James Lee

Posted on May 17

DevOps Implementation Checklist: From Code Management to CI Culture

#git #automation #devops #cicd

1. Code Management & Branching Strategy

Before setting up any CI pipeline, answer these foundational questions:

Question	Options / Considerations
Where is code hosted?	GitHub / GitLab / Bitbucket / self-hosted
VCS choice	Git (recommended) vs SVN
Branching model	Git Flow / GitHub Flow / Trunk-Based Development
CI access to repo	Does your CI server have read access?

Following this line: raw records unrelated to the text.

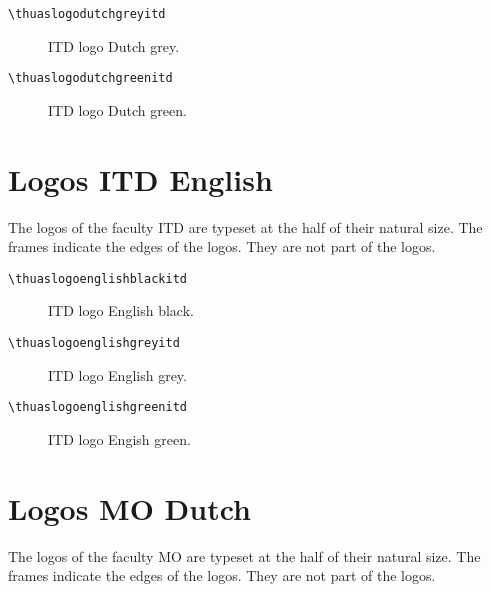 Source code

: \documentclass[a4paper,12pt]{article}
\begin{document}
\begin{verbatim}
\thuaslogodutchgreyitd
\end{verbatim}

\begin{figure}[H]
\centering\fboxsep=0pt%
\fbox{%
\scalebox{0.7071}{\thuaslogodutchgreyitd}}
\caption{ITD logo Dutch grey.}
\end{figure}

\begin{verbatim}
\thuaslogodutchgreenitd
\end{verbatim}

\begin{figure}[H]
\centering\fboxsep=0pt%
\fbox{%
\scalebox{0.7071}{\thuaslogodutchgreenitd}}
\caption{ITD logo Dutch green.}
\end{figure}


\section{Logos ITD English}
The logos of the faculty ITD are typeset at the half of their natural size.
The frames indicate the edges of the logos. They are not part of the logos.

\begin{verbatim}
\thuaslogoenglishblackitd
\end{verbatim}

\begin{figure}[H]
\centering\fboxsep=0pt%
\fbox{%
\scalebox{0.7071}{\thuaslogoenglishblackitd}}
\caption{ITD logo English black.}
\end{figure}

\begin{verbatim}
\thuaslogoenglishgreyitd
\end{verbatim}

\begin{figure}[H]
\centering\fboxsep=0pt%
\fbox{%
\scalebox{0.7071}{\thuaslogoenglishgreyitd}}
\caption{ITD logo English grey.}
\end{figure}

\begin{verbatim}
\thuaslogoenglishgreenitd
\end{verbatim}

\begin{figure}[H]
\centering\fboxsep=0pt%
\fbox{%
\scalebox{0.7071}{\thuaslogoenglishgreenitd}}
\caption{ITD logo Engish green.}
\end{figure}


\section{Logos MO Dutch}
The logos of the faculty MO are typeset at the half of their natural size.
The frames indicate the edges of the logos. They are not part of the logos.
\end{document}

Webhook configured?
Repo structure	Monorepo vs multi-repo — impacts pipeline complexity
Version numbering	Semantic versioning (`MAJOR.MINOR.PATCH`) — define upfront
Dependency management	npm / pip / Maven / Go modules — naming conventions?
Code Review	PR-based review required before merge to main?

Branching Model Comparison

Git Flow (release-heavy teams):
main ──────────────────────────────────────▶
      \──── develop ────────────────────────▶
                \── feature/x ──/
                \── feature/y ──/
                      \── release/1.0 ──/
                                  \── hotfix ──/

GitHub Flow (continuous delivery teams):
main ──────────────────────────────────────▶
      \── feature/x ──PR──/
      \── feature/y ──PR──/

Trunk-Based (high-frequency CI teams):
main ──────────────────────────────────────▶
      \─ short-lived branch (< 1 day) ─PR─/

Rule of thumb: the longer a branch lives without merging, the higher the conflict risk and the wider the conflict scope.

2. CI Server Setup

Choosing a CI Server

Tool	Notes
Jenkins	Most widely adopted; rich plugin ecosystem; self-hosted
GitLab CI	Tightly integrated with GitLab; YAML-based pipelines
GitHub Actions	Native to GitHub; excellent for open source projects
TeamCity	JetBrains product; strong .NET support
GoCD	Pipeline-first design; good for complex workflows
Azure DevOps	Microsoft ecosystem; strong enterprise support

Setup Checklist

CI Server Setup:
├── Resource planning
│     ├── How many concurrent jobs needed?
│     ├── CPU/memory per job (build + test)
│     └── Agent/runner count
├── Pipeline design
│     ├── Standardized pipeline template
│     ├── Parameterized builds (branch, env, version)
│     └── Multi-branch / multi-repo support
├── Integrations
│     ├── Code repository (webhook on push/PR)
│     ├── Artifact repository (push built packages)
│     └── Notification (Slack / email on failure)
└── Code quality
      └── SonarQube integration (static analysis)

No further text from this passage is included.